| Problem statement |
Count up the lines below that include the string "reduce" and report the number by itself.

Records from a dataset
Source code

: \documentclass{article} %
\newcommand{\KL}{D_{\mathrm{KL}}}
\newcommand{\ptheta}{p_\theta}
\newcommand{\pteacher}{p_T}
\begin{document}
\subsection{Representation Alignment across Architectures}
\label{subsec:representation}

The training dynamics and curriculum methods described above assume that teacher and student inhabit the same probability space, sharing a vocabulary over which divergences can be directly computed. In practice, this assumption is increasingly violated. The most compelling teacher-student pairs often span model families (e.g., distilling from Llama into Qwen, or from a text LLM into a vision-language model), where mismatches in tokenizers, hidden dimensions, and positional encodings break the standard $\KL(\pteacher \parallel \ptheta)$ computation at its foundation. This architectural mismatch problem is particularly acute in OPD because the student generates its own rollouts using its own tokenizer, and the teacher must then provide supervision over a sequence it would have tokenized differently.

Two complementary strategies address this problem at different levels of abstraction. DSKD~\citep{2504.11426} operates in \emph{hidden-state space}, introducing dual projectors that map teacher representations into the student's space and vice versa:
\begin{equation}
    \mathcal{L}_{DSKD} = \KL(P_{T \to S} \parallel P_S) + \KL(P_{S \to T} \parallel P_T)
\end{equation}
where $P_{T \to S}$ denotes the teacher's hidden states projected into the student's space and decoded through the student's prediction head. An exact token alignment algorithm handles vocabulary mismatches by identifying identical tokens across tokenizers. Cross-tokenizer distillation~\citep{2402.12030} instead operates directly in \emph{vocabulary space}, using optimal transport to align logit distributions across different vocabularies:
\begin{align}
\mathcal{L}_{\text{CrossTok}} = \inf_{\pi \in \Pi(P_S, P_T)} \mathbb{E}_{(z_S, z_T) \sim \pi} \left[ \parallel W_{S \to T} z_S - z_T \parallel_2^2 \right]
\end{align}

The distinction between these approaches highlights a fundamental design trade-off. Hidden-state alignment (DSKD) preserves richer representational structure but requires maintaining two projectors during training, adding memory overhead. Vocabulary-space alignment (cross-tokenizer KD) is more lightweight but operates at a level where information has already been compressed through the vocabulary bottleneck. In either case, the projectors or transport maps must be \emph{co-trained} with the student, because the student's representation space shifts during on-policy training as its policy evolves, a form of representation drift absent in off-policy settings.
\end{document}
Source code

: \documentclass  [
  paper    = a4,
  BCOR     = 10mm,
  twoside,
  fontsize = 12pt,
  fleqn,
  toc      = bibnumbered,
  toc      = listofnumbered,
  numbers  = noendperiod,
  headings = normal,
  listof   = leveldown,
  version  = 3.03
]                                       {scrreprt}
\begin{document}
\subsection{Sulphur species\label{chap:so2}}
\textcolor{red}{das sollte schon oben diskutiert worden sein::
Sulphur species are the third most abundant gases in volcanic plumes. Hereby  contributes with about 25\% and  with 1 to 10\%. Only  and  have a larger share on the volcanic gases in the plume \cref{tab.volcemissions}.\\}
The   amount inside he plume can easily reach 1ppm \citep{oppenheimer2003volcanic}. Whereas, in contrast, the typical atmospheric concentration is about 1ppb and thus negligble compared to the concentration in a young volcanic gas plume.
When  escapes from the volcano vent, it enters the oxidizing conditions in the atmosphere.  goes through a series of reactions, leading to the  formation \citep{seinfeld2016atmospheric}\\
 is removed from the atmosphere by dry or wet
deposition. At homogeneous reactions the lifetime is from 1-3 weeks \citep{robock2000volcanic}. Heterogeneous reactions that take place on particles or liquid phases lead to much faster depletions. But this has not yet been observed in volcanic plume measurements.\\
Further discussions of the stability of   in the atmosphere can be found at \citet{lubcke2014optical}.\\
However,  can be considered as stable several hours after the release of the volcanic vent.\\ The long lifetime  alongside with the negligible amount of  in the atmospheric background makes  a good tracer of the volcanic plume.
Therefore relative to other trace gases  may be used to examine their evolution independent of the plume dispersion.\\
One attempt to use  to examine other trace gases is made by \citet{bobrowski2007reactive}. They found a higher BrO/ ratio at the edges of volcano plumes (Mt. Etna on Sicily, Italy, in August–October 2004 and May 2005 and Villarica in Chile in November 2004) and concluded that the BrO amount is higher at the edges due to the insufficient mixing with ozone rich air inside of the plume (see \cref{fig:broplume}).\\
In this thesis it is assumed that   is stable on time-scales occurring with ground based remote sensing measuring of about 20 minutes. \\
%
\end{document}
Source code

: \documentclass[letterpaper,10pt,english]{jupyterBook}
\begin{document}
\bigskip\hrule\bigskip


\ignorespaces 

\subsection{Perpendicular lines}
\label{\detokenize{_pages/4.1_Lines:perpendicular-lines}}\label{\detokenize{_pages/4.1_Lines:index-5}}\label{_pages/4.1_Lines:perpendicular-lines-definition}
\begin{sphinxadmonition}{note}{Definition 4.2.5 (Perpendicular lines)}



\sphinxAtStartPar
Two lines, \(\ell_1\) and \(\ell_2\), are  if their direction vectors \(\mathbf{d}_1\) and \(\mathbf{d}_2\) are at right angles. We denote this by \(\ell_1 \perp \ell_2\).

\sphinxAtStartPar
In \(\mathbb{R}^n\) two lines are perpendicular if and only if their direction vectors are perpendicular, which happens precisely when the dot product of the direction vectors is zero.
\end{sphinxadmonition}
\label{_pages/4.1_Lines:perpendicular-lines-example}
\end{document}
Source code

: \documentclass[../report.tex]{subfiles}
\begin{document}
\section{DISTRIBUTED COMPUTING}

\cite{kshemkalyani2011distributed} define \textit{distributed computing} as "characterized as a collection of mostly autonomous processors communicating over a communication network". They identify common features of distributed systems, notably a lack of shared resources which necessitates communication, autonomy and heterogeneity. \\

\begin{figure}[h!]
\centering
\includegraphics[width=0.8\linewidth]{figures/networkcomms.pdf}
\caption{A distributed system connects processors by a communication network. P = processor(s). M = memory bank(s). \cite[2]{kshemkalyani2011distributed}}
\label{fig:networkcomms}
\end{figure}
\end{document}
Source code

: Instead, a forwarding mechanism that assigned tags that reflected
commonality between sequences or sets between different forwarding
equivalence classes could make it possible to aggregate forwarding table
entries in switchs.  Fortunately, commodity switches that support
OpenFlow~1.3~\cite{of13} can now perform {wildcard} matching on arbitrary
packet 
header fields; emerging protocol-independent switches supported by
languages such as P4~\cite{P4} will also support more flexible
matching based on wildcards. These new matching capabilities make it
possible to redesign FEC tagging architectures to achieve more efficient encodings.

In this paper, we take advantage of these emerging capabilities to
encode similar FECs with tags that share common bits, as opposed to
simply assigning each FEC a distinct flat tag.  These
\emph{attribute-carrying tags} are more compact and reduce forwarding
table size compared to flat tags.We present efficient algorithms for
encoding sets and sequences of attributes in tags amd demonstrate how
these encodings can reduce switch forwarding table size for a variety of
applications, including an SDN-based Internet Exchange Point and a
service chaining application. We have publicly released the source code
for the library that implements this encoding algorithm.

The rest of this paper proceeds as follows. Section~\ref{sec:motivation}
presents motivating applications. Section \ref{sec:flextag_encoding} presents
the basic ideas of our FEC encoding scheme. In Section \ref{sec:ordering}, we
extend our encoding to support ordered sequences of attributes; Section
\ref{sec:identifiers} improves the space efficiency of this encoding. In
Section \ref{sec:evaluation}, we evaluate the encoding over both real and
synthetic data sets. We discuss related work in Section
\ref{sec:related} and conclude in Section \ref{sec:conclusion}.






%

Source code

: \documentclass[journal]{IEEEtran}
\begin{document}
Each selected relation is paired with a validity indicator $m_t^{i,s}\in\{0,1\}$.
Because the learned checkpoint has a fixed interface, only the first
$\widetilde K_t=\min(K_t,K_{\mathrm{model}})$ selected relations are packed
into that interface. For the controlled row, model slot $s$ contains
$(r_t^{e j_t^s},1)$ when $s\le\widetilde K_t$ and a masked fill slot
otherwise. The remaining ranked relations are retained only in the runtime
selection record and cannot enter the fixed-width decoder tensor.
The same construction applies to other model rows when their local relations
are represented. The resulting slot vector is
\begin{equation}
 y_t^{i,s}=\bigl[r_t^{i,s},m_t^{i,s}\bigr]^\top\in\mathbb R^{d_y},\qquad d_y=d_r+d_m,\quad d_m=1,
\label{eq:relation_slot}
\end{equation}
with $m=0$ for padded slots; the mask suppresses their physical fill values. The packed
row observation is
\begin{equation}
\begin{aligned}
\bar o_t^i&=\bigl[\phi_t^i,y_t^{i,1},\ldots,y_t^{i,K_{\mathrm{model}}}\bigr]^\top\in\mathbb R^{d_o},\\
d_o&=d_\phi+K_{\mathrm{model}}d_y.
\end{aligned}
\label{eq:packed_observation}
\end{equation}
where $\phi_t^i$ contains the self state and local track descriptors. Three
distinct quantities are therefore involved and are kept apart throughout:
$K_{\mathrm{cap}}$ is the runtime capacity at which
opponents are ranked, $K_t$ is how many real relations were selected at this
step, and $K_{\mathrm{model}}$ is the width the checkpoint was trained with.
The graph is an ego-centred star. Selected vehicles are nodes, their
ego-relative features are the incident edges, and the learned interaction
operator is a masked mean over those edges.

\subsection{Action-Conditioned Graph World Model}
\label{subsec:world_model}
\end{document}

| Reply to the task |
2